Plans to impose such restrictions have been discussed since 2019 as part of efforts to reduce the influx of tourists that head to this city every year.
However, Brugnaro said that this is not a permanent move yet after the authorities have committed to a 30-day experiment.
According to a report from CNN, authorities in Venice will pick the days which they predict to be busiest, such as holiday weekends and peak Carnival periods.
The new rules suggest that all daytrippers aged 14 and more reaching the floating city will be subject to the €5 fee.
However, there will be some exemptions applied. Locals, commuters and those with second homes in Venice who have paid local property tax, taking into account visitors who are staying overnight in the municipality and those participating in sports events, will be excluded from the entry fee.

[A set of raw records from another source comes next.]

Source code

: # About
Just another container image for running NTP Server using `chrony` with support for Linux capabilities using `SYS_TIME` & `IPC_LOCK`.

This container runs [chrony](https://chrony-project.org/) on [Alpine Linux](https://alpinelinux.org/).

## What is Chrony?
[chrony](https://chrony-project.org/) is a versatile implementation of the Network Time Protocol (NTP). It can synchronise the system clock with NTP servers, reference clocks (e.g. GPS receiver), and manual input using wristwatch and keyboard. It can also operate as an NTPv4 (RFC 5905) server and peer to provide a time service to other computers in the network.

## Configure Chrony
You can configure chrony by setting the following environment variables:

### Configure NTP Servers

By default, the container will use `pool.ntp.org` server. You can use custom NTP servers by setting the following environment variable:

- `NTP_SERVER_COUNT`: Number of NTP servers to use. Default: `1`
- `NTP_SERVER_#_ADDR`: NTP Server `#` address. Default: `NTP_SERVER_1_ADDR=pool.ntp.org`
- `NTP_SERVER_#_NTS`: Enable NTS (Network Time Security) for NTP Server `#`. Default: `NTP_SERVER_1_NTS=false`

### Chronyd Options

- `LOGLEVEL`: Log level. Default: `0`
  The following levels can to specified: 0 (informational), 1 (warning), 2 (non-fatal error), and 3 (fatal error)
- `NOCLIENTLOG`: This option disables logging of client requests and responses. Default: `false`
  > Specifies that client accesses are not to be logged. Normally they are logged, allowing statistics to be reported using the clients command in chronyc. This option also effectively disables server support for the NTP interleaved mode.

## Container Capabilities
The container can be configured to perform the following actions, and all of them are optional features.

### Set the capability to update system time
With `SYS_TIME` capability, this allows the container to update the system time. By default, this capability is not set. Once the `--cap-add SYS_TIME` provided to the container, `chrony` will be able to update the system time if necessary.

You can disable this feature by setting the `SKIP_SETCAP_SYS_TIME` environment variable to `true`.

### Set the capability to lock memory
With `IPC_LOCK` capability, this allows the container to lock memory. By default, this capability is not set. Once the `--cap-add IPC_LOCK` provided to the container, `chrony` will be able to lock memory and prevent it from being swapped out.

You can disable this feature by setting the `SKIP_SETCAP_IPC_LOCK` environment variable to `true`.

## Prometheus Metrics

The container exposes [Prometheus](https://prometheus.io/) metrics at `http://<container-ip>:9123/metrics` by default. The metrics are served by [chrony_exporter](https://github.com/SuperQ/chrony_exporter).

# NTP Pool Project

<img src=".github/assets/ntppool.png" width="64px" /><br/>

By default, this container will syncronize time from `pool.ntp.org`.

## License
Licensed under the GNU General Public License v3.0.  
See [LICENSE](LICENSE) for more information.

The fee was previously proposed to be €10, however it has been reduced to €5. The City Councilor for Tourism, Simone Venturini, through a statement, said that changes were made after taking into account proposals of citizens and opposition councillors.

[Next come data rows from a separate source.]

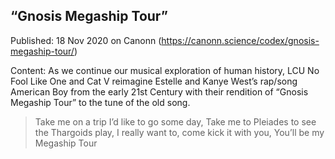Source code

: ## &#8220;Gnosis Megaship Tour&#8221;

Published: 18 Nov 2020 on Canonn (https://canonn.science/codex/gnosis-megaship-tour/)

Content: As we continue our musical exploration of human history, LCU No Fool Like One and Cat V reimagine Estelle and Kanye West’s rap/song American Boy from the early 21st Century with their rendition of “Gnosis Megaship Tour” to the tune of the old song.

> 
> Take me on a trip I’d like to go some day, 
> Take me to Pleiades to see the Thargoids play, 
> I really want to, come kick it with you, 
> You’ll be my Megaship Tour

Aware of the urgency to find a new balance between the rights of those who live, work and study in Venice, and those who visit the city, we are setting ourselves up as global frontrunners.
By introducing the new changes, Venice would become the first city in the world to charge daytripper visitors.

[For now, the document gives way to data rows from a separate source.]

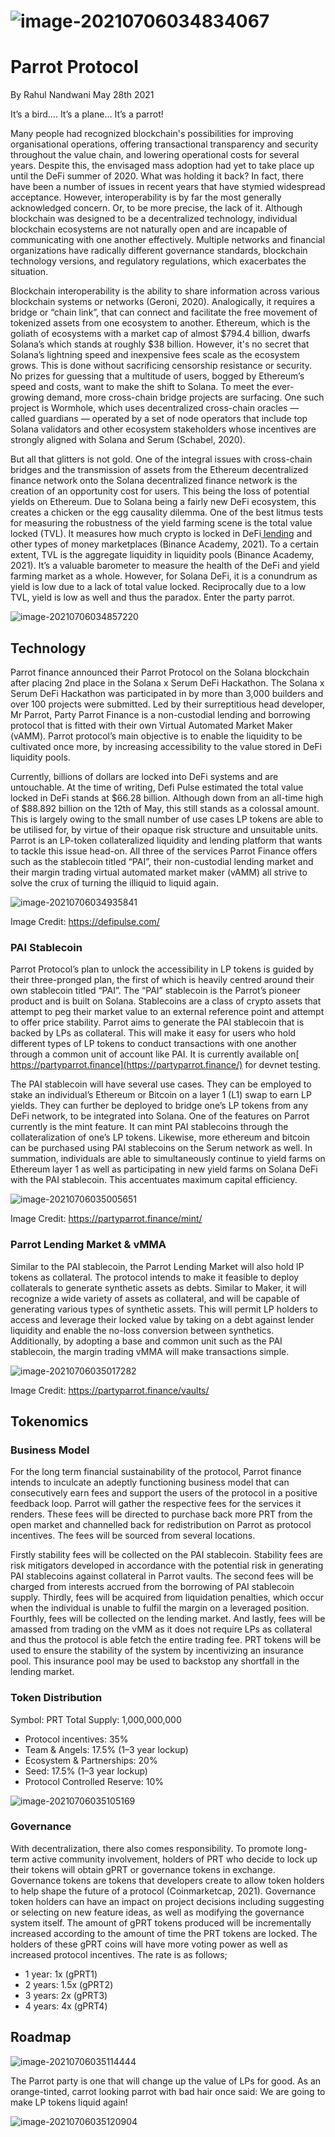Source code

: # ![image-20210706034834067](README.assets/image-20210706034834067.png)

# **Parrot Protocol**

By Rahul Nandwani May 28th 2021



It’s a bird…. It’s a plane... It’s a parrot! 

Many people had recognized blockchain's possibilities for improving organisational operations, offering transactional transparency and security throughout the value chain, and lowering operational costs for several years. Despite this, the envisaged mass adoption had yet to take place up until the DeFi summer of 2020. What was holding it back? In fact, there have been a number of issues in recent years that have stymied widespread acceptance. However, interoperability is by far the most generally acknowledged concern. Or, to be more precise, the lack of it. Although blockchain was designed to be a decentralized technology, individual blockchain ecosystems are not naturally open and are incapable of communicating with one another effectively. Multiple networks and financial organizations have radically different governance standards, blockchain technology versions, and regulatory regulations, which exacerbates the situation.  

Blockchain interoperability is the ability to share information across various blockchain systems or networks (Geroni, 2020). Analogically, it requires a bridge or “chain link”, that can connect and facilitate the free movement of tokenized assets from one ecosystem to another. Ethereum, which is the goliath of ecosystems with a market cap of almost $794.4 billion, dwarfs Solana’s which stands at roughly $38 billion. However, it's no secret that Solana’s lightning speed and inexpensive fees scale as the ecosystem grows. This is done without sacrificing censorship resistance or security. No prizes for guessing that a multitude of users, bogged by Ethereum’s speed and costs, want to make the shift to Solana. To meet the ever-growing demand, more cross-chain bridge projects are surfacing. One such project is Wormhole, which uses decentralized cross-chain oracles — called guardians — operated by a set of node operators that include top Solana validators and other ecosystem stakeholders whose incentives are strongly aligned with Solana and Serum (Schabel, 2020). 

But all that glitters is not gold. One of the integral issues with cross-chain bridges and the transmission of assets from the Ethereum decentralized finance network onto the Solana decentralized finance network is the creation of an opportunity cost for users. This being the loss of potential yields on Ethereum. Due to Solana being a fairly new DeFi ecosystem, this creates a chicken or the egg causality dilemma. One of the best litmus tests for measuring the robustness of the yield farming scene is the total value locked (TVL). It measures how much crypto is locked in DeFi[ lending](https://academy.binance.com/en/articles/the-ultimate-guide-to-earning-crypto-with-binance-lending) and other types of money marketplaces (Binance Academy, 2021). To a certain extent, TVL is the aggregate liquidity in liquidity pools (Binance Academy, 2021). It’s a valuable barometer to measure the health of the DeFi and yield farming market as a whole. However, for Solana DeFi, it is a conundrum as yield is low due to a lack of total value locked. Reciprocally due to a low TVL, yield is low as well and thus the paradox. Enter the party parrot. 

![image-20210706034857220](README.assets/image-20210706034857220.png)



## **Technology**

Parrot finance announced their Parrot Protocol on the Solana blockchain after placing 2nd place in the Solana x Serum DeFi Hackathon. The Solana x Serum DeFi Hackathon was participated in by more than 3,000 builders and over 100 projects were submitted. Led by their surreptitious head developer, Mr Parrot, Party Parrot Finance is a non-custodial lending and borrowing protocol that is fitted with their own Virtual Automated Market Maker (vAMM). Parrot protocol’s main objective is to enable the liquidity to be cultivated once more, by increasing accessibility to the value stored in DeFi liquidity pools. 

Currently, billions of dollars are locked into DeFi systems and are untouchable. At the time of writing, Defi Pulse estimated the total value locked in DeFi stands at $66.28 billion. Although down from an all-time high of $88.892 billion on the 12th of May, this still stands as a colossal amount. This is largely owing to the small number of use cases LP tokens are able to be utilised for, by virtue of their opaque risk structure and unsuitable units. Parrot is an LP-token collateralized liquidity and lending platform that wants to tackle this issue head-on. All three of the services Parrot Finance offers such as the stablecoin titled “PAI”, their non-custodial lending market and their margin trading virtual automated market maker (vAMM) all strive to solve the crux of turning the illiquid to liquid again. 

![image-20210706034935841](README.assets/image-20210706034935841.png)

Image Credit: https://defipulse.com/ 

### PAI Stablecoin

Parrot Protocol’s plan to unlock the accessibility in LP tokens is guided by their three-pronged plan, the first of which is heavily centred around their own stablecoin titled “PAI”. The “PAI” stablecoin is the Parrot’s pioneer product and is built on Solana. Stablecoins are a class of crypto assets that attempt to peg their market value to an external reference point and attempt to offer price stability. Parrot aims to generate the PAI stablecoin that is backed by LPs as collateral. This will make it easy for users who hold different types of LP tokens to conduct transactions with one another through a common unit of account like PAI. It is currently available on[ https://partyparrot.finance](https://partyparrot.finance/) for devnet testing. 

The PAI stablecoin will have several use cases. They can be employed to stake an individual’s Ethereum or Bitcoin on a layer 1 (L1) swap to earn LP yields. They can further be deployed to bridge one’s LP tokens from any DeFi network, to be integrated into Solana. One of the features on Parrot currently is the mint feature. It can mint PAI stablecoins through the collateralization of one’s LP tokens. Likewise, more ethereum and bitcoin can be purchased using PAI stablecoins on the Serum network as well. In summation, individuals are able to simultaneously continue to yield farms on Ethereum layer 1 as well as participating in new yield farms on Solana DeFi with the PAI stablecoin. This accentuates maximum capital efficiency.

![image-20210706035005651](README.assets/image-20210706035005651.png)

Image Credit: https://partyparrot.finance/mint/

### Parrot Lending Market & vMMA 

Similar to the PAI stablecoin, the Parrot Lending Market will also hold lP tokens as collateral. The protocol intends to make it feasible to deploy collaterals to generate synthetic assets as debts. Similar to Maker, it will recognize a wide variety of assets as collateral, and will be capable of generating various types of synthetic assets. This will permit LP holders to access and leverage their locked value by taking on a debt against lender liquidity and enable the no-loss conversion between synthetics. Additionally, by adopting a base and common unit such as the PAI stablecoin, the margin trading vMMA will make transactions simple. 

![image-20210706035017282](README.assets/image-20210706035017282.png)

Image Credit: https://partyparrot.finance/vaults/

## Tokenomics

### Business Model

For the long term financial sustainability of the protocol, Parrot finance intends to inculcate an adeptly functioning business model that can consecutively earn fees and support the users of the protocol in a positive feedback loop. Parrot will gather the respective fees for the services it renders. These fees will be directed to purchase back more PRT from the open market and channelled back for redistribution on Parrot as protocol incentives. The fees will be sourced from several locations. 

Firstly stability fees will be collected on the PAI stablecoin. Stability fees are risk mitigators developed in accordance with the potential risk in generating PAI stablecoins against collateral in Parrot vaults. The second fees will be charged from interests accrued from the borrowing of PAI stablecoin supply. Thirdly, fees will be acquired from liquidation penalties, which occur when the individual is unable to fulfil the margin on a leveraged position. Fourthly, fees will be collected on the lending market. And lastly, fees will be amassed from trading on the vMM as it does not require LPs as collateral and thus the protocol is able fetch the entire trading fee. PRT tokens will be used to ensure the stability of the system by incentivizing an insurance pool. This insurance pool may be used to backstop any shortfall in the lending market.

### Token Distribution

Symbol: PRT
Total Supply: 1,000,000,000

* Protocol incentives: 35%
* Team & Angels: 17.5% (1–3 year lockup)
* Ecosystem & Partnerships: 20%
* Seed: 17.5% (1–3 year lockup)
* Protocol Controlled Reserve: 10%

![image-20210706035105169](README.assets/image-20210706035105169.png)

### Governance

With decentralization, there also comes responsibility. To promote long-term active community involvement, holders of PRT who decide to lock up their tokens will obtain gPRT or governance tokens in exchange. Governance tokens are tokens that developers create to allow token holders to help shape the future of a protocol (Coinmarketcap, 2021). Governance token holders can have an impact on project decisions including suggesting or selecting on new feature ideas, as well as modifying the governance system itself. The amount of gPRT tokens produced will be incrementally increased according to the amount of time the PRT tokens are locked. The holders of these gPRT coins will have more voting power as well as increased protocol incentives. The rate is as follows;

* 1 year: 1x (gPRT1)
* 2 years: 1.5x (gPRT2)
* 3 years: 2x (gPRT3)
* 4 years: 4x (gPRT4)



## Roadmap

![image-20210706035114444](README.assets/image-20210706035114444.png)

The Parrot party is one that will change up the value of LPs for good. As an orange-tinted, carrot looking parrot with bad hair once said: We are going to make LP tokens liquid again!

![image-20210706035120904](README.assets/image-20210706035120904.png)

Previously, the Italian daily newspaper Il Gazzettino reported that UNESCO World Heritage warned that it might place Venice in the endangered sites due to mass tourism and as a result of the rising sea levels caused by climate changes.
The same source said that the Italian authorities were also criticised for failing to protect the city and the surrounding lagoon. Responding to such comments, the former mayor of Venice, Massimo Cacciari, considered UNESCO “one of the most expensive, useless bodies on the face of the earth,”.
Italy is among the most favourite tourist destinations in Europe. In August this year, the Italian Ministry of Tourism announced that Italy is the second destination for 2023 after 39 per cent of accommodation facilities were booked on online platforms, thus remaining ahead of France and Spain, which registered a total of 14 per cent surge.